YOUR TASK: The answer is a stretch of the material below, returned exactly: the line containing "with $H^1_!=0$ at", the line containing "the $U_\ell$ self-extension of", and all lines between.
· · · · · · ·
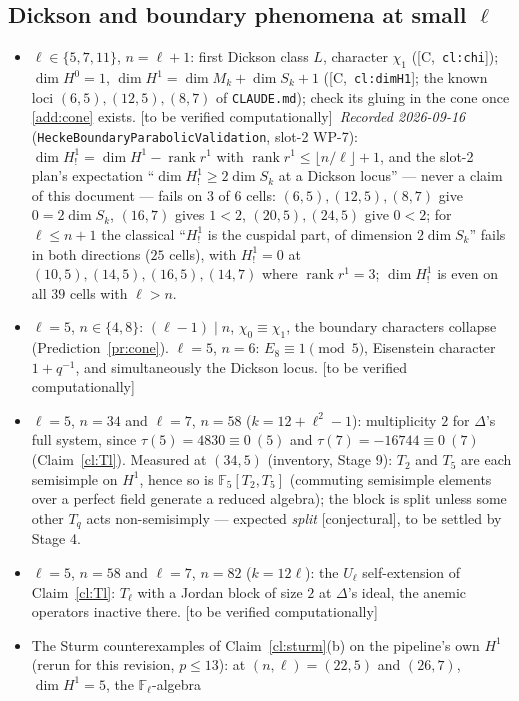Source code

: \documentclass[11pt]{article}
\theoremstyle{remark}
\newcommand{\F}{\mathbb{F}}
\newcommand{\De}{\Delta}
\newcommand{\Fl}{\F_\ell}
\DeclareMathOperator{\rank}{rank}
\newcommand{\HA}[1]{[C,~\texttt{#1}]}      %
\newcommand{\CONJ}{\textsf{[conjectural]}}
\newcommand{\VERIFY}{\textsf{[to be verified computationally]}}
\begin{document}
\subsection{Dickson and boundary phenomena at small \texorpdfstring{$\ell$}{l}}
\begin{itemize}
\item $\ell\in\{5,7,11\}$, $n=\ell+1$: first Dickson class $L$, character $\chi_1$
  (\HA{cl:chi}); $\dim H^0=1$, $\dim H^1=\dim M_k+\dim S_k+1$ (\HA{cl:dimH1}; the
  known loci $(6,5),(12,5),(8,7)$ of \texttt{CLAUDE.md}); check its gluing in the cone once
  \ref{add:cone} exists. \VERIFY\ \emph{Recorded 2026-09-16}
  (\texttt{HeckeBoundaryParabolicValidation}, slot-2 WP-7): $\dim H^1_!=\dim H^1-\rank r^1$ with
  $\rank r^1\le\lfloor n/\ell\rfloor+1$, and the slot-2 plan's expectation ``$\dim H^1_!\ge
  2\dim S_k$ at a Dickson locus'' --- never a claim of this document --- fails on $3$ of $6$
  cells: $(6,5),(12,5),(8,7)$ give $0=2\dim S_k$, $(16,7)$ gives $1<2$, $(20,5),(24,5)$ give
  $0<2$; for $\ell\le n+1$ the classical ``$H^1_!$ is the cuspidal part, of dimension
  $2\dim S_k$'' fails in both directions ($25$ cells), with $H^1_!=0$ at
  $(10,5),(14,5),(16,5),(14,7)$ where $\rank r^1=3$; $\dim H^1_!$ is even on all $39$ cells with
  $\ell>n$.
\item $\ell=5$, $n\in\{4,8\}$: $(\ell-1)\mid n$, $\chi_0\equiv\chi_1$, the boundary characters
  collapse (Prediction~\ref{pr:cone}). $\ell=5$, $n=6$: $E_8\equiv1\pmod5$, Eisenstein character
  $1+q^{-1}$, and simultaneously the Dickson locus. \VERIFY
\item $\ell=5$, $n=34$ and $\ell=7$, $n=58$ ($k=12+\ell^2-1$): multiplicity $2$ for $\De$'s
  full system, since $\tau(5)=4830\equiv0\ (5)$ and $\tau(7)=-16744\equiv0\ (7)$
  (Claim~\ref{cl:Tl}). Measured at $(34,5)$ (inventory, Stage 9): $T_2$ and $T_5$ are each
  semisimple on $H^1$, hence so is $\F_5[T_2,T_5]$ (commuting semisimple elements over a perfect
  field generate a reduced algebra); the block is split unless some other $T_q$ acts
  non-semisimply --- expected \emph{split} \CONJ, to be settled by Stage 4.
\item $\ell=5$, $n=58$ and $\ell=7$, $n=82$ ($k=12\ell$): the $U_\ell$ self-extension of
  Claim~\ref{cl:Tl}: $T_\ell$ with a Jordan block of size $2$ at $\De$'s ideal, the anemic
  operators inactive there. \VERIFY
\item The Sturm counterexamples of Claim~\ref{cl:sturm}(b) on the pipeline's own $H^1$ (rerun
  for this revision, $p\le13$): at $(n,\ell)=(22,5)$ and $(26,7)$, $\dim H^1=5$, the $\Fl$-algebra

\end{itemize}
\end{document}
· · · · · · ·
SOLUTION TO THIS TASK:
  $2\dim S_k$'' fails in both directions ($25$ cells), with $H^1_!=0$ at
  $(10,5),(14,5),(16,5),(14,7)$ where $\rank r^1=3$; $\dim H^1_!$ is even on all $39$ cells with
  $\ell>n$.
\item $\ell=5$, $n\in\{4,8\}$: $(\ell-1)\mid n$, $\chi_0\equiv\chi_1$, the boundary characters
  collapse (Prediction~\ref{pr:cone}). $\ell=5$, $n=6$: $E_8\equiv1\pmod5$, Eisenstein character
  $1+q^{-1}$, and simultaneously the Dickson locus. \VERIFY
\item $\ell=5$, $n=34$ and $\ell=7$, $n=58$ ($k=12+\ell^2-1$): multiplicity $2$ for $\De$'s
  full system, since $\tau(5)=4830\equiv0\ (5)$ and $\tau(7)=-16744\equiv0\ (7)$
  (Claim~\ref{cl:Tl}). Measured at $(34,5)$ (inventory, Stage 9): $T_2$ and $T_5$ are each
  semisimple on $H^1$, hence so is $\F_5[T_2,T_5]$ (commuting semisimple elements over a perfect
  field generate a reduced algebra); the block is split unless some other $T_q$ acts
  non-semisimply --- expected \emph{split} \CONJ, to be settled by Stage 4.
\item $\ell=5$, $n=58$ and $\ell=7$, $n=82$ ($k=12\ell$): the $U_\ell$ self-extension of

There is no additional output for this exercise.